The reason Sara hasn’t been able to leave her home is due to an awful disease. Today as I write this, Sara’s disease is taking her physical life here on earth. Her passing could come at any moment. Though Sara will take a final breath in this life, the gentle force of her legacy lives in the thousands, maybe millions that have heard of and have been impacted by her life and story.
It’s easy for me to be a complainer.
When things don’t seem to be going my way or I don’t have the job that “meets my needs,” I complain.
When I feel like I don’t have key, strong relationships in my life, I complain.
I sometimes feel like if I’d only find that new ministry job, I’d be able to use my passions…Complaining.
What Sara’s life has taught me this week is that positive outcomes, met needs, strong relationships and passions are in fact – relative.
Relative to my attitude.
Relative to my availability to God’s plan for me.
We don’t always get to decide every hand dealt to us, but we do get to decide our reaction to it. That’s Sara’s legacy to me.
Sara taught me that life in Christ is about finding passion where you are, where God places you, regardless of your circumstances.

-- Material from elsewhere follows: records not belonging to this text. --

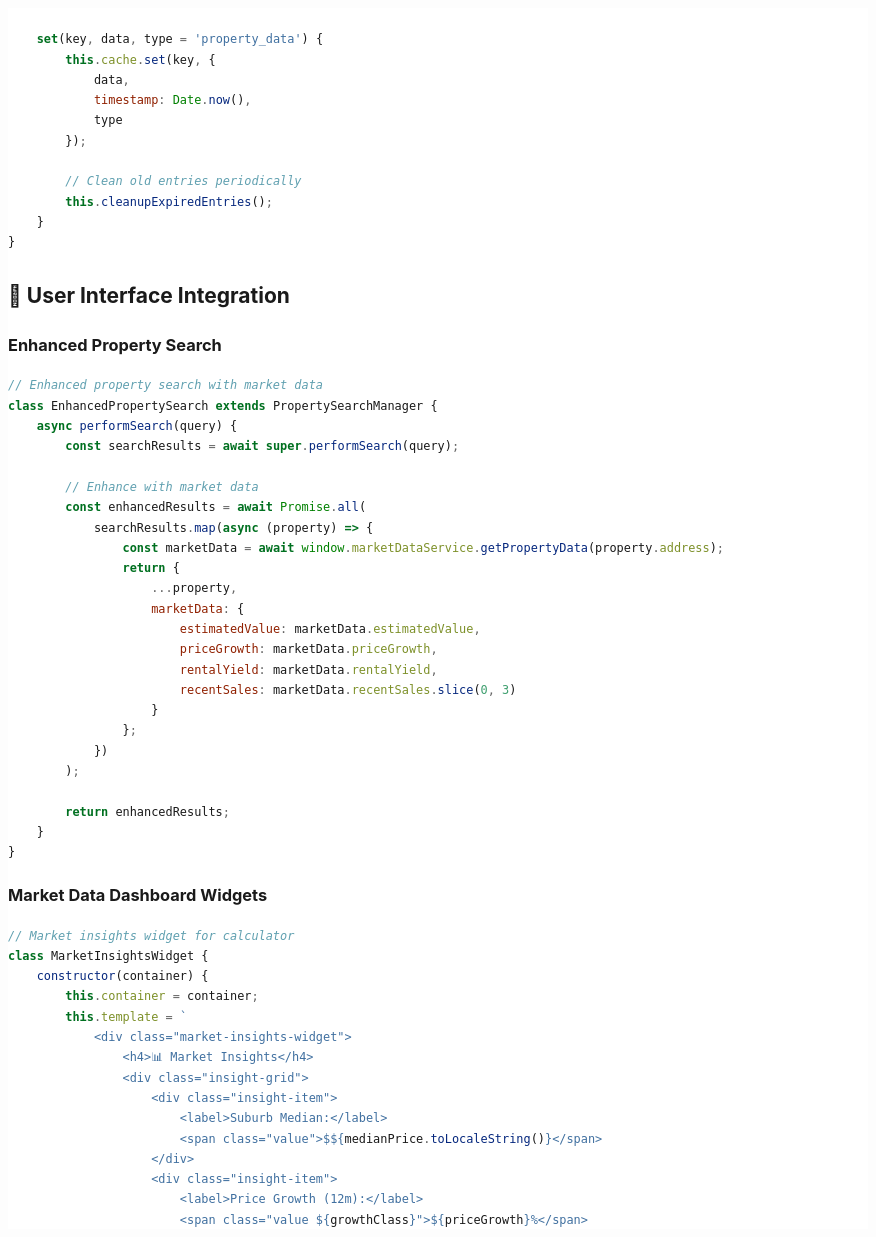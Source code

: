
 ```javascript
    
    set(key, data, type = 'property_data') {
        this.cache.set(key, {
            data,
            timestamp: Date.now(),
            type
        });
        
        // Clean old entries periodically
        this.cleanupExpiredEntries();
    }
}
```

## 📱 User Interface Integration

### **Enhanced Property Search**
```javascript
// Enhanced property search with market data
class EnhancedPropertySearch extends PropertySearchManager {
    async performSearch(query) {
        const searchResults = await super.performSearch(query);
        
        // Enhance with market data
        const enhancedResults = await Promise.all(
            searchResults.map(async (property) => {
                const marketData = await window.marketDataService.getPropertyData(property.address);
                return {
                    ...property,
                    marketData: {
                        estimatedValue: marketData.estimatedValue,
                        priceGrowth: marketData.priceGrowth,
                        rentalYield: marketData.rentalYield,
                        recentSales: marketData.recentSales.slice(0, 3)
                    }
                };
            })
        );
        
        return enhancedResults;
    }
}
```

### **Market Data Dashboard Widgets**
```javascript
// Market insights widget for calculator
class MarketInsightsWidget {
    constructor(container) {
        this.container = container;
        this.template = `
            <div class="market-insights-widget">
                <h4>📊 Market Insights</h4>
                <div class="insight-grid">
                    <div class="insight-item">
                        <label>Suburb Median:</label>
                        <span class="value">$${medianPrice.toLocaleString()}</span>
                    </div>
                    <div class="insight-item">
                        <label>Price Growth (12m):</label>
                        <span class="value ${growthClass}">${priceGrowth}%</span>
```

Sara couldn’t leave her house and yet from that home she impacted thousands, maybe millions. Just maybe, one of Sara’s biggest lessons taught to us is that “go and make disciples” is really all about taking steps toward your mission whether they are physical steps in a village in Africa, down the sidewalk of a neighborhood of at risk kids, or finger steps across a keyboard doing real ministry to real people in far-off places.
Sara taught me this week that I need to quit feeling sorry for myself and
Choose the joy that God has tucked away in the circumstances we’re in. It’s really a gift, not a curse. Sara’s life proves that.